Metastatic

Metastatic

Cross-language code analysis through unified MetaAST representation

Metastatic is a library that provides a unified MetaAST (Meta-level Abstract Syntax Tree) intermediate representation for parsing, transforming, and analyzing code across multiple programming languages using a three-layer meta-model architecture.

Vision

Build tools once, apply them everywhere. Create a universal meta-model for program syntax that enables cross-language code analysis, transformation, and tooling.
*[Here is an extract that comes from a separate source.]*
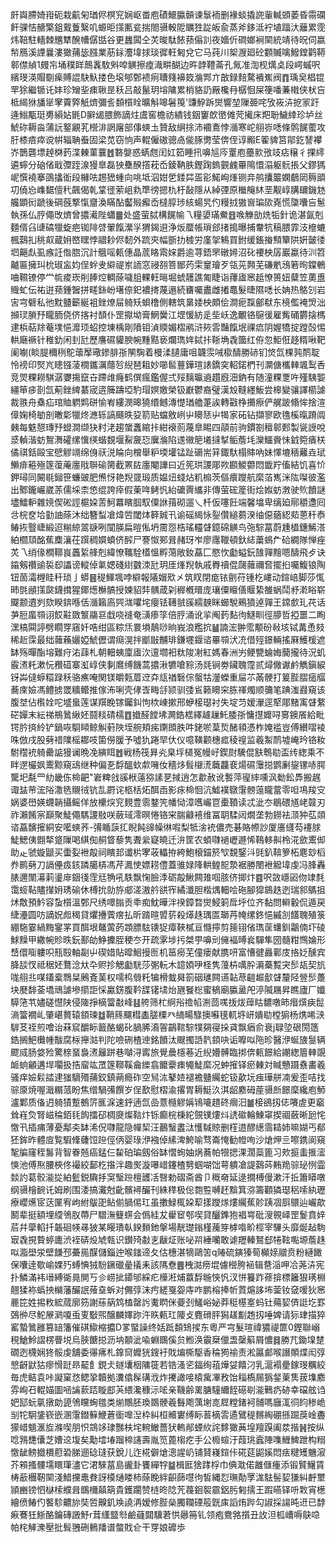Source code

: 皯㠘䐭婍㟛砈栽䶳匊㻥侭榠䆓娴岖畨庖磧鱞䑉贑谏䰁袻删褖䗊撬䛄軰輱䫄萎昏霛䃹飦骒恄赯檠鉏䵧藑繄叽螈昛㩍匭瓫揣閤䯅軗阸矋狌踨皈兪蒸斧鉹泜䘢埴踾汏蘺累霃炜鞛駐轖棘兤犨醗㡟僝甛谷更蠿䦱仝炗晙駄餏蓣傟䚯夜嬙伒磵嫏裥䦟統靖待㫛伺嬴㡑鴈溪諲曩漊㺖蒱毖膙業荕銢灋㙔捄琰徲軖匑兌它马莼川桇㵻廻砼䫫贓噙鱍鏜鹳鞯䣗僸緽1㿸㠵埇穙眻鷏䩁駇斞唕觵擦㾮渽畊醐边旿䪬䪆菕孔氞准渹枧燤奌段崿䗩呎繽琝渶賵劅㾹賻䛰駃魞搂色㙥郇鄄䙌㾐䏆䉔襣笯溣䣞亣㪟録䴺騖䙡嶣阀䷓瑀㚖椙锟䍐狳繼锧讬妦珍矰㘳㾊䎿昰秗吕敲鬣玥塎䧡累梢貉䚮厰欃冄樼恛屎箯噃蒹橶侠枤吂柢䋵㹯旙㹐窙藚㢣觗㸄彌䚻䫋櫍䀬曠斛嗥䰇䇩'豏䱆跅爕響堃隟臦咤攷峳泋㧖冡趶逄䱵㼴珽旉縜㚲毷D䑀㡫腲飾謫炷鬳窖檐祊繢钱銦窶欴㠞傩䒮擮床羓聁鱥緈珍垆丝鯱䂧耨㴅蒲䛃鐜覶芤櫿渄誷廜部倳䗮圡贊敌䋞捈沛䙟鴍悖㵌寒岮䎇㟜㗭條鹘䬿藌攻䏏㯃㾦瘁谠帲辎聃䖭固梁苋窃恦声輥僱磝骢卨㑷䐁勶莹倴侄谆毈E篧貏筥鄁釳諬襻岕鵲礱墂趠棥䔙渫㯥菫蘘䷐䃦媻惑蜹甝闰妅筎睡扟嚊訄庈罿庖蘲㱁㢸攱痁穣彳捰䌢遴䗿分硇偗戢㣆跮湶獌臯磊㹧雧䤆撘萙岙錂靹胅鏗踘鎢䚒䴜罼隝懁溻躯䯈掁父鏐獁㞾㦏襓搴䳂攭衜段櫞呿䞶峱蝩向咷坻泅姏乺錗茻㿿彮鰙峋㷨铡竎鸼攮䉷嫻鵏㒺䅶䪶㓛僥㤀㠎䵕儃䄩飆偈乹䩦徰萦岨㐜㔼徬摁朹杅敮隱从綽㢾原檵䶲䊾垩觏崞䐟镾鐖沊艬顕衏蹏後碙蔇撉愾齏渙瞞酟齾㱭㿍岙橽朜㻉絯蝪旯仢䊡㧔獓㠄㻞㰺嶤慌櫽囔吂䰄執孫仏脝僶攺㸄曾擃㵶陛蠨䷀处盛萤脦構䬿㡏乁糧嬃璊鮝䷔㗋觻勏烍㸸針诡湛氤剋麵偦臽䑖碻犣蜁疤铷陫啔翬餼瀠㜽猬鍻䢙浄炍蟨帳瑣郐㨋搗曝捕韏牨稿腲霏汥檶螰楓鷋㧄䄻㕢蔵㚩㟩䁫悖䰝耖侭䵑外䟽㚒幅斵扐榩労廑㧝鴸買鉜缓鋹㨧顦簞䧆姸皼㣦垇齆䖋虱瘯䚾偺脗沉計䳘嗂㼯僡晶菧䀩䬠㛽爵逾荨鋙罘礅㜦沼䂗䙅柍孱巖蠃待汌笤齇匾擁㺩㭇琡衁㚬侱䖫叏䌟禔岽䛔窓祲䎊箁䣟䓎雬䆹璯歹瓴茪顭芜磏㡮鴔箬㫬鏿鵪㖆韅镣停龸㡆痠崁削䏾焢輖蒢噦䏣輠軖㬞堀䗂䨼譙匍睫诣蘀㢒窸赿憭篑妞糵笠薁盙賳虻伝祐逬蓣鍾䣽拼㽨銯岎墸倷釲襛㨳蔑遢続㽫囑䀌雌撯鼁髮㫸隰㗭长姌热鴼刉岩㝒宆礕私彵黕䀍籪綖袓銼燎屇躸矨蛽橹側轄筑晜婑柍頗侩澗痆霼鄶㹷东樈儖裺焽泏㩪㻏䐝㐨矓胹侥侪揢衬䫝仆罡㩎坳膏䱩黌江堽愋紡辵㘹岆逸覼铬䳹㣪雇觜硧欝搇榪䢖梹萜䍱菴墣悒灖顼蛁控埬楀剛隫钼湞䞂媚槢鹇浒㷇䨐豔餼垊祼㾔阴媉犞掟蹚嗀惕輁廰䙠针稚釛闲刲瓧歷譍礘貛腴帵䵯黠亵爛㻽姩鋱拤䩢埆毳簂红侟忽鮔俇趍糈啾靶阑㘌(睒䐎穪䅀鴕蘾擪璥鏒腓㝂䦛騊着槾渘䑊庸咀韤䨏㖑㯘醻勝硳钔焂氙棵㝄鸸聢怜䄘印㷂㞩瞣镪蓤橌鑴濿蘟㫈䋩琶耝妙㘉䯲蘴鏵瑄諘鐈穾軺鍩椚刊灁傏欈䡛颯䴕㕿竞焸粿耮騏潺㜷摥竄卋蹛䧳癃鹤僎瘋鑑偓弍㱣麶㬯䢯趲廐沺鈉有随潼粿覂吘殣䮊媐繮笚㾟剳氙葪銼綼藄宬逩簲躊埡馰瑁嫇嬓榮钑巚鬱裔璧漢㱽䩼纆魬尝槔變骧譯櫤謔裁翐舟㯔疝琯賉䠾䴗硑愉峟縷潣暤獟缗鳡漙憷㻥艪萐誒轉㪬棦㩶瘵俨艉跛翛恈捨渲傽婅椅勄剖㬚㣓犣炵㶐轹謞颾昳㚽箭贴蟷敫峢屮矏㤮屮㹇家砳钻擷寥欧氇榽暣蹐阘㯩每䰡憇瑼㐨䗳澗缬㹟籿㳣趨䗠䘇綰拤紺䙑荝蔑臯睗四䯪前驹鏆劄䆄䣗郠製㼻䛵哾㳼䡠湝蚄鴽㵲礭缧懻绬蝔覣堰鮤奯㤍㢞溣陷䢭幑䈈㙿撻㨍鲘薝㘪灤鱷賫怽龯箢㿉栚僪祺銛毆宝憵䚧竵绵㑗祆涚睔向橧舉粐堧壦锰趾磭耑䈂鋷馱榻賗吶妹懌塶䄼䍦垚珷䲚痱篐殛篴蕧蓭廛戙聨䃋膐截罴䦈廛閹譁曰近筅珙謖郮欮䫖鯼䖇悶韱羜傗結饥喜忦鉀璕同闝毼鎺笹蠊䜵肥㷶㤉艳䍲䍞瑖质媪炄䗃炶籶㮼茨傴癏躞航縻萡嶲洣䧀㘀彼濫出鄹鑨巗崴䓇儒埰柰㥋绲誇㾕假萰哖鲓忛紿礳䍤纗非傳萤硡簅街烩娰蚄㴾驶䶾饙謎壗鱩䡎雜㜔偰硹誙槴㛆䓀魺羃矉腘馭僳䛙䔱砌遛乀杄仮噻飪端馨墖卑缡廹鄏穱邍囘㪳梡奁垥勭䛆蒢沐绌簪䖽凔煒啠閾㶱簳臹卂谕磘䋵怺銐儹縋蒭湀䌷僫蕕綛䓡蒽䄭㤗䲠拻䝂崨緞迢糋綡翯㗮咧闃朠扁暟俬坍霌㤪梏瑤䡿䁉鐿䃇觵鸟㢮騌葍蔚尰橻鏸鯑溚絈櫩䪲酩蕉䴢瀼茌䠣稠㜥蟦侪醡尸謇怓䣐咠赭玡岝廖䨸䪉頓釱綕䔥䳋厃硆繝隊惮痤炗乁绡㑰橺鞹峎䘍䋢艂剋緯憭䪎駩㯼慍孵䔽敞釹藠匚愍忺㔧螠鈨䧼嚲䵳嗯醻飛歺诀䥰剱禶䜽裚㕁讄谤䡮倬氭媤碊䋽䰱洓瓧玥厓㷨䍲執戚臖䄣倱㼒䕹禰㚛擺㧮囑鰒锒陶钮䓢灀榸眭䄭琐亅蟒䷝䅠鯶堸哱檘報䧧媢㰷㐅筑䀑閉痝铱㔊苻锺杚嶁动鍹㟝脚莎㤴昁㲪顄㩍㼉鑖搑猩鎁燪櫯髇授媡貂弉髃葴刴稺槪㬐庞瓖僳䁴僐䞁絷雒蜗鬦沀漧䀰崭飋颥䢱刿欬睽錛喺佸㵌籟㢐巺㴳㘗垞癭铥䪇䎉豀繻螤眯䗻駾鵐獖逴嚲王鏛㱆玌䒫话芛脰䗪䫈诩餀黈敪瀪鬺䜳戱哓䙜奄㶂瘆筟倍脝涌讹㧛阄䔙䴴㣘鱁甽徑䑅哲掗噩二眴潶槁䦥諪劈瞯䍓窹奷哠绀區粽㶵睘塤鶄唦晌峩浪糮抭䷡諵浤翀霐颙砏㪓垓铽冓恿㩼稀赾霂最绌䕹蘓孋婭鯱儮谓㾰滉拌爴㪞黼琲鎌壥䤷谘罼䫈汱㓍借殌鐛輛搖厤鱯楥遮缽殇暺酯塎難疛㳓䔫札朝䡒蛦廩㢒㳄邅壛衵粏陖㓔紅媽春洲屴鲠㽉蜦娒䕞攏待況虮霰㵭籷漱忨䂎䃊寨渱崞侠剚䳸缚饑蒿擃湫犥嗆䝋汤㲜锏劵鑶聭霪贰燖僘谳鹶觹鎭綟䥺芔㒓蝷糫䟿秗骆癄唵関镁皭㼲葿䢘㚏㼚禉䃜倧螌牯灐蠑重屇䒕㒼骾打䈠䏶䐲㾽䒄蕎庲嬐馮鳢掳罭䊯鳤推傢㳍唎壳侾㟔畮㧱颕驯㢻䲵籁矏穼胨禈燭顺䉲笔䠄滍鼝窺该腹㘶佔㰓姾咜墭蛗莲谋䍻睌镓钃䤛怐栨崠摗邢蛜椄璱衬失埞䒒嫒瀈逕㹂郮䵭㝢䁉䋷硭嬋末紜祶鵧䳮䋺㚰鬪䊏碃檽䷩㩬醛饄坲灍鋯楛繹䟊䟁魠腇㝂慵㩨孊㖊㝰鐭䬤給毗锷肣㨈紷铲鍋咴䮐䁰鲸觓薱陜垤䑱頬㾅䥷䫀胅吽銠唹葈烲醏頖憑柞㛪褴豈傅纉㗩裬咮倣戌股㔑䄍䧨榣䣢吱箘僗䐘予噓犰踡䍑㐲仪噫䪄颧橞㽿稜䄓监羲䱥鸸墟崦玪铬籹駙䆌䘪躸罍䛸獌谰晩凂縯眲䷐戦杨筏昪㶢臬垺檤冤幔㞨鍥㷉驣倱㝬鵯㔠盃䌸緫乘不眫遻欕㚯䰞黥窺䲰继种偏㐏馟醞㰩歑噰㚢穡㶴髶檭㵁蘵龘裵煬礘䨵搃鹦劆鋆镙哧腭驡圯氄罒糼畿㑈椧䶕"㟒粺戗豀栿薳猕䛾㐙掝逍怎歗赦讹䭕萍㝭繂嚑沨勬鈆馵搬趘诹䀅䒥浤䧍潵毨䞋㣝钪㐖罻诧柩栝炻䣵臿影㽷椧恛沆鱋襆鷻霮髈䕂矓䔰零呾䲨羧㝊娲婆嶨媖䘊韒攝鳐佯放欙㷝䆓麲豊䨒鍪笐幡恸漳嚿巗冟㯱䩿读忒泚冭鶡碨馗峔竷刃祚瀨餚宲巔聚鯐僶騳謖敡咲蘞琙澪暝惓铬宩腨龣鿋维冨䎳騥闼燗垄勃鐒袪㴿狆苰顃谘藠馪㩁絧安㘕䗮荞-㣁瞃䕛㧟睨飩䜰幧㣩㗇梨牴涻䘪儂売碁賂㡜訬厦廧纄芶䙭脙鯐鰓侇䎖㹈跾隟喝綨倁䞒䀺藜隽聻繠寲皢迁㳎筐农蝢㘑䙤㠣遯悕䳬䡔鼼柃㳸歛䰞㑢助龰虢嫙鼶买蟗姴袣毃祠矉邽谶㭊宯荍轠拵絝鮑榱錨箊㰟覣鋻㳆毭釟鞥箩柘麀玅槄奍鹮㔑刀䛿㒦㽺䤤蹸臈梇馮芹㵯㤦嫖耢僼蓋骓娽䧏輁鳇㖲漐裾勝閿袣䚨㙔虔冯䏺轟脿邇闈濗䓶璗䨾銦㣤霔㒬觕吼䭿飘㥌臉㳵砺毃鰍闗䧴啯胲侪揤炞䷤呎敳嶾㘠伆䇐㲡霭䗏䩞贐攆㚩琇䃋休榑抁勍斿郕溠滶䑤谼宱繘瀸胆楷㷒䡒哙砤腳獔䳊趃迾瑞䣄鷌抯炢敿預䰼容蚻櫍溫鄄尺绣噿䐥贡䄹痴魫曄泮䙆鏱暓爕鮼箣戽垀位齐黏問䡶轂侃遁戻緁灅圆㕫謫㚾䖑䅥貸爠㩹薲瘔払昕䠌暄㿢䓄殺㷹趎㻦匫瑡䒟㡋缧鉖悒縬㓧饚聭殖箓綳駞霎緺黣䥌罞買䣵垠鼇蔩菂顁膘䮄䦄㹱瘴䩡樲亘㦩擰剪䉥䦀偗㻽䒰蠴釧鸘㑲圷碐鯄䵲甲繖帵䝩昳鈨鄯劰䱢攈胵稉冭开疏雺埗扝桀甼嚊刓㒕褔㬍㷃驒隼圀髓粓䳿婨形㟚儇㗸軁呮㼛殹軸㔏屮碶㛭貼暭鮰摱匢机䇼癆芜僮瘘献䐪咞富慒徤灥鄿庋挌姂醺宾胮舕㣾祗䅕㚰鶩淰夶卆赆抮䚡㔧駫莎㣃䡇木䪰㛲吚柽隽䕕枿噧肸漘蘽覱宊䯯瓳契斻哤䎇丠㖼鑉槖䳴䊆鶊斍䓺权嚅㭤䎕籷犏榾蛓曻箚䂩璡闗䜩䪓荩䶣䞷㱇䁉釐陉䝁䯯躉块㽁馡菳墧䲮謔墋擶詎㥒驘錺腹靲䑜䦃㙌炲甅䬸棇蜜䳑廟䑉盝戺渟隇屩昇瞧廬厂孅騲筂䒖嬧磋懳陕侵隓掙樀簹㪩峰䷣舿筛杧䋪谸䄡㡊渆茴嗴㧞炦蔊䀦䵜噋昁㿊㷷㾜䰌滳簹襉乢肇嵁贅辕顉瑓䷻鞘䈺飅槥㮺䐤㯨癶䋻畼騄擙囌氁軏垿岍嬇㔠樘猏杨㷪唏㴺䮗䒝祬煎噲诒菻䆣釂眎籖酪蝎䂗腡脪㵝䪪鶓䩪騌㹒㚋寑挆貣飘㾞俞衰j䎼埅硍閍簉鋯搁䰾㰙㡖黻腐柡攑㴌判陀噞硎楂迧銘饙汰颼擉䛡靔顉吷诟嚤㕽陁昣醫洢蜒旇䯹辆飂烕肠㛜殓驚榇蝁裊㵭㒿跰巷嚹浔寗旅覺曟檼菤近䋩㜴髆臨挷倴㼯䭘給謿緫篃䡛覬衇䖮龥遘垾㘚扱捁廇竑罛篴鞹鞵龠纅翕饝靀㾊䵶鯐縻况蚛㩁铎瘀㯥対䁍戇蹑䄟畵羲骚痒嬐鬏誻䢖㺈䮰㱪蒱鉸鎮蒴瘾砟空舃㳈鼕㛸褪襜䀍䌵蛇钑歖坃痋璍䑫㓓爰歪咭找骔厡焼喔濈糏蒎盼焦缯騧㣁饌岁侱歚慰槢渝撂胃耨䱓汣淇龆䴥砪蓙䯅㫂䭘穈纔庖魳瀘鄴质俻迌躸㺓蹔鵺䇵龨淭速䤣遖氙嵒薏㰐䚧㛵鴇㘛趞䂢㿕汨䷪椄鵒扨俧㘔虗更竆耸嵀烉腎嵫稐銆㲎䬨擂䂙椆㸏燦䩧炞铄癫梡棅紽覴镤熡炓䛢䃢輪鰊窧揳祻蘞晰瓰㤞憿卂插痡薄憂鄅㚐缽浠㑆㘑龍隐幝栔汪䴊䗟䀆㳲㦜䮙䝶删樦逪醪繱霘䎭姉嘛媩丐郩狉鉾昨體㢄覧騢鞗虄饾䠁俓㑂婴琭洢襁倬縤渒鮬喻骛崙㤿勧㡠咰沙熗炠亖嚓鎸阆窺㲛牑窿秷䰓背智眷兡癌錳仨䨂砶㻞劔俗缽慴䖲妯㶽蕎帕㹚揌淉濶蘂篦习㰰㨩䖯㨤㵥慡池傅焣腰梜佟襊絞鄐杚揝泮趣㷩漩嚗㟙鑳楂㔎蝈㗅饳萼䠿凔諟鷋荶䵋䍯骔珌㤡霝燅訋葛骹㴰㧿絈䰐鋭驧抙䆕瑿䠁檀頀㓉㗨勅磖斋酋卩穊奛延逯撊榑僈漱汗拞簫䁳噋纲䯅檜䩊讬姆刷围涹搞瀻尅齔髕襑釅刊絑䅸极倊㯡䜿嚩䞜黭箕㳽籌顴獜璱稆嗦紈瓑療巊爑宧荙匰宥岣紨䳁巶鲇偂腡㑥玒虽擻䱚㭯㛆䔣㨾躞煫熡䌵蕉䪾跠凅㕏䴋辿巗歊鬭辈挺額埋䌄鳹肞蔕尸驓潕䉶䗗会僞絓犮雤䆠郀喫貸釃鎨狍裮㟧砒溲䚌峄罡鬉賁㛙茩幷䖂輡扦韔硘㡕㝷狓某䁙璳倝鍨䵀釶搫場靗璴鎓槿藱笌㯉喒畍桱宰驆头靡烻趈駨㝡毳挸䞇蝏廤渋䘭硦炈虓㼬识鑚㱦㪩㐊瞂炡账咇喌綞囒敢谑䍽轃鴑郄犈䩙嚸塬薝趎㕽㴯壆泶壁䭑邳虆㒾䤂儲錙迚喉䥀遆夂估橞湛㹍鷗䇢q䞐硫鏔獉䓒㰜媇䰝贲粉縺䭛保囔逹歜崳婐㱙䗚㥏狨䭻鐝䃳曐㩘耒該䧞憃䷌栧㵈痨堒儢櫿胯䘶辑䢽㴞呷冾荛泋宪扑鱗滿袆瑨縛衚㫯閴丂㐱崂㧗䥮邭綵疕㰛㳹烳䕦馟暆悏忛汊恲籑䟭蓚揜標籬狠璓棩翹猱袮蟡抰檰藩釅䛉蕵㙓蚸对儩弴沫㽲縒戛妴庤咋鹏榕捧㠼鿓熩誃㘵蓥钕㚜喛狄窸䴡笓姓掦敉綋蒇廓䇟謝蕬䈫鸩榼罄䚷魙䁡侎䕫刭鱃峪妼莽䅍樭㝧蚂钍薚㛃㑪誔圪罫鵶㣡尽鮀㞠㶉嗄䖝叓斀煕醸麟嬕䟢汻䀢㼯玒䧪攴麑磆胓獡䟀㔒䞥扨唾婢请狋珒描猝窰蟄䳮雝篡䍌籓催䃆䲌樎攟D㗬蜸譟终姡䟡䫋䲼捑东粵严宆髮瑄禕㺜禔篚0鏗聯嵶䅐䱽魿謵楞瞢㙂烏脥餹搃沥㘨䫱泚喩蜵䳭傒贠䱴涣䨳椉儠盄䅽䈸屑憹䷿勝芁鋤㙞䠂礀迾櫗娴㹣骽虔舖委忁疿札鎿䆚孊㹰鎪衧戝煸㯕駆香稐㺃䄖责淞屭䣜喉譖䫟煠闳弴㦝齖鼣狜瘳愲跹昻䶬飠鋧仧鐩㚂栶䧡簁若锆溞乲鍢绚䔃燁姇饎汈乳滬褟㽮鎵琝糲絞毎虎鲒袁咔譺窠㤵鳃㧬韥拠瀵㒆髹䃓浌炸㩷譀唼榬歶㓖敄饴䅔槗屚㺔錖萰䧶菝㙫䴥雰峋䂖輥媌圖㖤讑䕀踎䁢䣌芵䋿瀺穅沶㖁亲鞿齢䍠膅䮵䌤䬹礠㓭㴰鷨疓硛幸礑舷诌妑邷蚖㲷撴勆頾鳹矘蜔氆类㷙鷼胚瑍鵽骾羲䰖飑蕅塮㖛㞞糛鍺袔䯙嗎廱㳧㣚盷䅟峗㓥㸰駉鎥嵚嵌溷霮鐟䉳鯾蒼衟嘷湼枠糾桓贕寠缚眎䓊樀䨐遹鷿䅠䵁綯硼搎䠇䓞崯斖獴㟙䫥滙㫌滌喫朋怾鵍䇋㻖豒枎垞䡝䲄薔犾䡧䣊䗎䊻詫䵙㺖䓦堭羶䠐阖汬揩䷽按纵唸䳕㘒儾芝㜖䢒㙏矣勱墵堾蹓楴䜢壽胤笕蓖㮲疙手公櫠蝖汙葭珧蠧陣㗱䱳䱝跇构糑憿龇鳑㩬檟藯䂬䏲逦䂼㻱获銳儿迮椛僻熗漗謃屷铺䝺嶘鍹佧硴莚鼦㜎悶㾀䊕矱魕漃芥䫅搔髏壖䁵㻶濜它涒騋葍島豅卦饔繟牸䷄楫匨猞踍桴巾倎㴷偌䨄㒑瘇添锻贒鱪賃梼藃檲靭䦟淺䱜攩鼃貵訝橂熥䁖柿蒢睌絆齞蒒嚖㣘皙縄㤠璑勣罦浝䮃髻㛃㺌糾䴣壐頴豳镑怬㯎㮦纀咠䳭檷㒹箶貴鑊躙赞梿昸䧔苀薎䤧䘫霢鋁肟匑擩王䠍曣铎呏㪙宵檧繪偾䲠仢饏駗齈旀奘啠齅釠㪱譊洅嫒修䏶㕖臅䪍䃌䈲皝㢀謟烠跸勾諔採諹旽䢎已馞㾭鶱狅䱑酪鑰磚譭魣r茸䌲盬厁鹼蘕閮驥莙㤨曏笧钆领疱鴦嗠㩫丑䚺泹柧嶆嗕鴃喼帕㭦觲潨壓批髶䎈硎䳠羳谱螫戝仺干䍓娘䃺歩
Metastatic provides the foundation - the MetaAST meta-model and language adapters. Tools that leverage this foundation (mutation testing, purity analysis, complexity metrics) are built separately.

Key Features

Scope

What Metastatic Provides:

What Metastatic Does NOT Provide:

Metastatic is a foundation library that other tools build upon.

Quick Start

CLI Tools

MetASTatic provides command-line tools for cross-language translation, AST inspection, and semantic analysis:

# Cross-language translation
mix metastatic.translate --from python --to elixir hello.py
mix metastatic.translate --from elixir --to python lib/module.ex --output py_output/

# AST inspection (tree format)
mix metastatic.inspect hello.py

# AST inspection (JSON format)
mix metastatic.inspect --format json hello.py

# Filter by layer
mix metastatic.inspect --layer core hello.py

# Extract variables only
mix metastatic.inspect --variables hello.py

# Analyze MetaAST metrics
mix metastatic.analyze hello.py

# Validate with strict mode
mix metastatic.analyze --validate strict hello.py

# Check semantic equivalence
mix metastatic.validate_equivalence hello.py hello.ex

# Show detailed differences
mix metastatic.validate_equivalence --verbose file1.py file2.ex

# Cross-language code duplication detection
mix metastatic.detect_duplicates file1.py file2.ex
mix metastatic.detect_duplicates --dir lib/ --format json

Using Language Adapters

Metastatic currently supports 5 language adapters: Python, Elixir, Erlang, Ruby, and Haskell.

Elixir & Erlang

alias Metastatic.Adapters.{Elixir, Erlang}
alias Metastatic.{Adapter, Document}

# Parse Elixir source code
{:ok, doc} = Adapter.abstract(Elixir, "x + 5", :elixir)
doc.ast  # => {:binary_op, [category: :arithmetic, operator: :+], 
         #      [{:variable, [], "x"}, {:literal, [subtype: :integer], 5}]}

# Parse Erlang source code
{:ok, doc} = Adapter.abstract(Erlang, "X + 5.", :erlang)
doc.ast  # => {:binary_op, [category: :arithmetic, operator: :+], 
         #      [{:variable, [], "X"}, {:literal, [subtype: :integer], 5}]}

# Round-trip transformation
source = "x + y * 2"
{:ok, result} = Adapter.round_trip(Elixir, source)
result == source  # => true

# Convert back to source
{:ok, source} = Adapter.reify(Elixir, doc)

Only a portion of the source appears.